Oleh Farida Rahmasani*

Rabu malam, 18 Maret 2026, Pura Banguntapan beralih di luar pakem kebiasaan sebuah ruang ritual. Riuh penonton dibawah pendar lampu, Jogja Cakra Fest 2026 merepresentasikan kebudayaan bukanlah benda museum yang statis. Kebudayaan mampu bermigrasi, beradaptasi dan bersinggungan dengan ruang – ruang baru. Setelah tahun lalu menggetarkan Malioboro, kehadiran ogoh-ogoh tahun ini membawa misi yang lebih dalam: sebuah dekonstruksi melalui konsep Nawa Natya.

Penggunaan struktur dan proporsi yang sengaja dideformasi, hingga detail ornamen pada ogoh-ogoh di Jogja Cakra Fest 2026 berfungsi sebagai sasmita, yaitu sistem tanda yang mengirimkan pesan tersembunyi. Pemilihan ukuran yang masif pada ogoh-ogoh memiliki tujuan agar figur tersebut dapat sepenuhnya mencuri atensi dan menciptakan impresi intimidatif. Masyarakat seolah dipaksa untuk sadar dan terhentak seperti pada lagu lawas ogoh-ogoh mecaling yang berkiasan agar manusia menyadari eksistensi hal-hal negatif di sekitarnya. 

Terdapat kerja sunyi yang jarang tersorot di balik gemuruh ogoh-ogoh dan antusiasme penonton. Panitia, tokoh masyarakat, hingga aparat kepolisian bergerak dalam koordinasi yang nyaris tak terlihat. Mereka menjaga agar peristiwa kultural ini tetap berlangsung aman dan tertib. Kehadiran mereka menjadi bagian dari ekosistem yang memungkinkan budaya hadir secara utuh di ruang publik. Peristiwa tersebut mengelaborasi kegiatan budaya tidak berhenti pada fungsi representasional sebagai ajang pamer karya.  Keberadaannya berubah menjadi ruang pertemuan nilai dimana kebebasan berekspresi beradaptasi dengan tanggung jawab kolektif untuk merawat harmoni sosial, perwujudan nyata dari prinsip “desa kala patra”. Sejatinya, budaya bergerak sebagai wujud etis yang mengikat individu dengan lingkungannya, menuntut kita untuk berpikir dan bertindak sesuai dengan tempat (desa), waktu (kala), dan situasi (patra) yang sedang dihadapi.

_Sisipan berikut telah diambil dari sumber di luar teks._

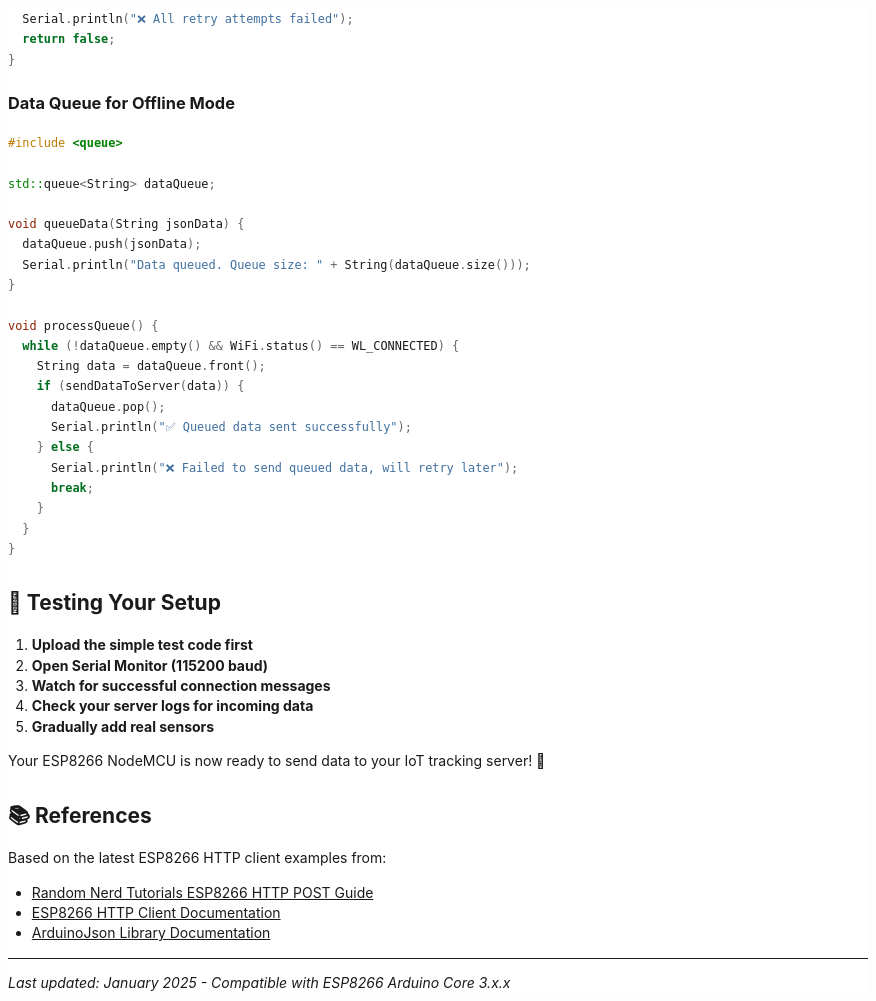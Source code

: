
 ```cpp
  Serial.println("❌ All retry attempts failed");
  return false;
}
```

### Data Queue for Offline Mode
```cpp
#include <queue>

std::queue<String> dataQueue;

void queueData(String jsonData) {
  dataQueue.push(jsonData);
  Serial.println("Data queued. Queue size: " + String(dataQueue.size()));
}

void processQueue() {
  while (!dataQueue.empty() && WiFi.status() == WL_CONNECTED) {
    String data = dataQueue.front();
    if (sendDataToServer(data)) {
      dataQueue.pop();
      Serial.println("✅ Queued data sent successfully");
    } else {
      Serial.println("❌ Failed to send queued data, will retry later");
      break;
    }
  }
}
```

## 🚀 Testing Your Setup

1. **Upload the simple test code first**
2. **Open Serial Monitor (115200 baud)**
3. **Watch for successful connection messages**
4. **Check your server logs for incoming data**
5. **Gradually add real sensors**

Your ESP8266 NodeMCU is now ready to send data to your IoT tracking server! 📡

## 📚 References

Based on the latest ESP8266 HTTP client examples from:
- [Random Nerd Tutorials ESP8266 HTTP POST Guide](https://randomnerdtutorials.com/esp8266-nodemcu-http-post-ifttt-thingspeak-arduino/)
- [ESP8266 HTTP Client Documentation](https://arduino-esp8266.readthedocs.io/en/latest/esp8266wifi/client-examples.html)
- [ArduinoJson Library Documentation](https://arduinojson.org/)

---
*Last updated: January 2025 - Compatible with ESP8266 Arduino Core 3.x.x*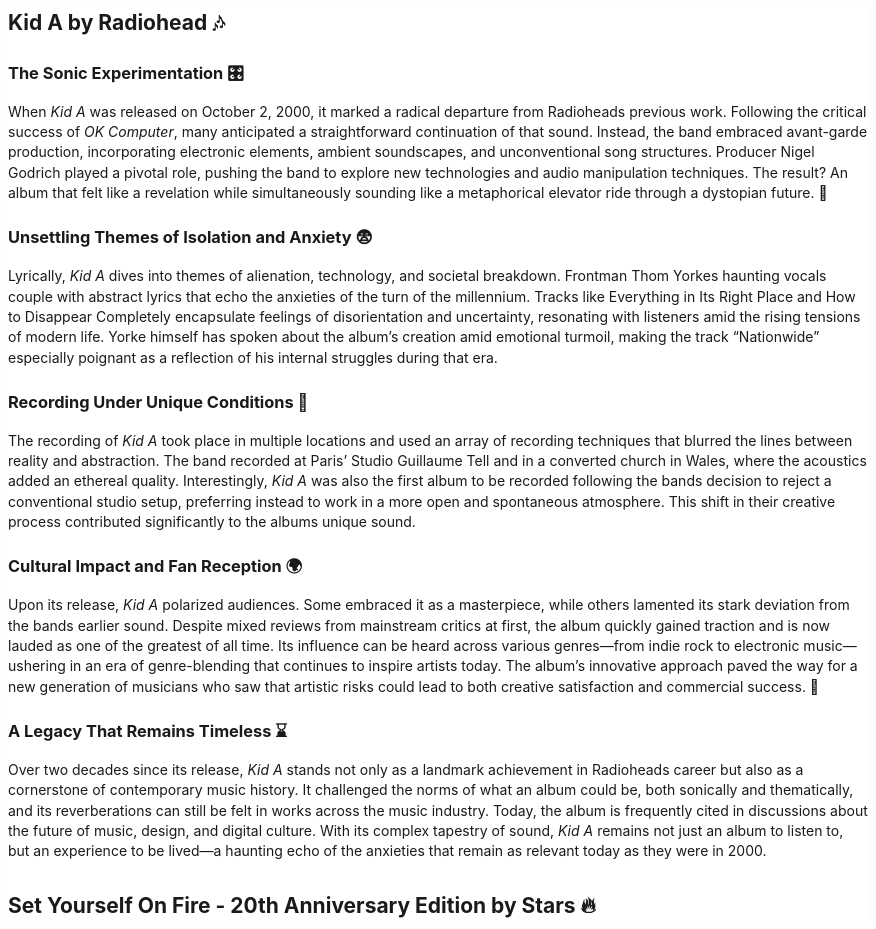 ## Kid A by Radiohead 🎶

### The Sonic Experimentation 🎛️
When *Kid A* was released on October 2, 2000, it marked a radical departure from Radioheads previous work. Following the critical success of *OK Computer*, many anticipated a straightforward continuation of that sound. Instead, the band embraced avant-garde production, incorporating electronic elements, ambient soundscapes, and unconventional song structures. Producer Nigel Godrich played a pivotal role, pushing the band to explore new technologies and audio manipulation techniques. The result? An album that felt like a revelation while simultaneously sounding like a metaphorical elevator ride through a dystopian future. 🚀

### Unsettling Themes of Isolation and Anxiety 😨
Lyrically, *Kid A* dives into themes of alienation, technology, and societal breakdown. Frontman Thom Yorkes haunting vocals couple with abstract lyrics that echo the anxieties of the turn of the millennium. Tracks like Everything in Its Right Place and How to Disappear Completely encapsulate feelings of disorientation and uncertainty, resonating with listeners amid the rising tensions of modern life. Yorke himself has spoken about the album’s creation amid emotional turmoil, making the track “Nationwide” especially poignant as a reflection of his internal struggles during that era. 

### Recording Under Unique Conditions 🎤
The recording of *Kid A* took place in multiple locations and used an array of recording techniques that blurred the lines between reality and abstraction. The band recorded at Paris’ Studio Guillaume Tell and in a converted church in Wales, where the acoustics added an ethereal quality. Interestingly, *Kid A* was also the first album to be recorded following the bands decision to reject a conventional studio setup, preferring instead to work in a more open and spontaneous atmosphere. This shift in their creative process contributed significantly to the albums unique sound.

### Cultural Impact and Fan Reception 🌍
Upon its release, *Kid A* polarized audiences. Some embraced it as a masterpiece, while others lamented its stark deviation from the bands earlier sound. Despite mixed reviews from mainstream critics at first, the album quickly gained traction and is now lauded as one of the greatest of all time. Its influence can be heard across various genres—from indie rock to electronic music—ushering in an era of genre-blending that continues to inspire artists today. The album’s innovative approach paved the way for a new generation of musicians who saw that artistic risks could lead to both creative satisfaction and commercial success. 🎨

### A Legacy That Remains Timeless ⌛
Over two decades since its release, *Kid A* stands not only as a landmark achievement in Radioheads career but also as a cornerstone of contemporary music history. It challenged the norms of what an album could be, both sonically and thematically, and its reverberations can still be felt in works across the music industry. Today, the album is frequently cited in discussions about the future of music, design, and digital culture. With its complex tapestry of sound, *Kid A* remains not just an album to listen to, but an experience to be lived—a haunting echo of the anxieties that remain as relevant today as they were in 2000.

## Set Yourself On Fire - 20th Anniversary Edition by Stars 🔥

Malam itu sebuah ‘Order Jiwa’ terbangun ketika ‘rasa’ menjadi jembatan penghubung antara manusia dengan dimensi spiritual. Kesembilan dimensi dari konsep Jogja Cakra Fest 2026 mencakup keseimbangan presisi antara buana alit (diri manusia) dan buana agung (alam semesta), sebagai pengingat bahwa saat keselarasan terhadap ruang, waktu, dan keadaan itu luruh, maka keutuhan koneksi dengan Sang Pencipta pun akan runtuh.

Jogja Cakra Fest 2026. Foto: Farida Rahmasani.

Akar Purifikasi di Balik Jogja Cakra Fest

Ogoh-ogoh umumnya diketahui sebagai patung raksasa ekspresi kebudayaan Bali dalam merepresentasikan butha kala atau kekuatan jahat. Figurnya tidak selalu dirancang dengan bentuk saklek butha kala, ‘makhluk mitologi’ seperti yang dikenal saat ini. Estetikanya berkembang mengikuti apa yang familiar pada kala itu. Ogoh-ogoh pada tahun 1980, beberapa wujudnya dirancang bertema motor chopper, tengkorak, hingga kadal. Figur-figur raksasa dengan anatomi yang dilebihkan-lebihkan, gestur, serta wajah yang garang,  merupakan perwujudan simbolik dari sisi gelap kehidupan manusia. 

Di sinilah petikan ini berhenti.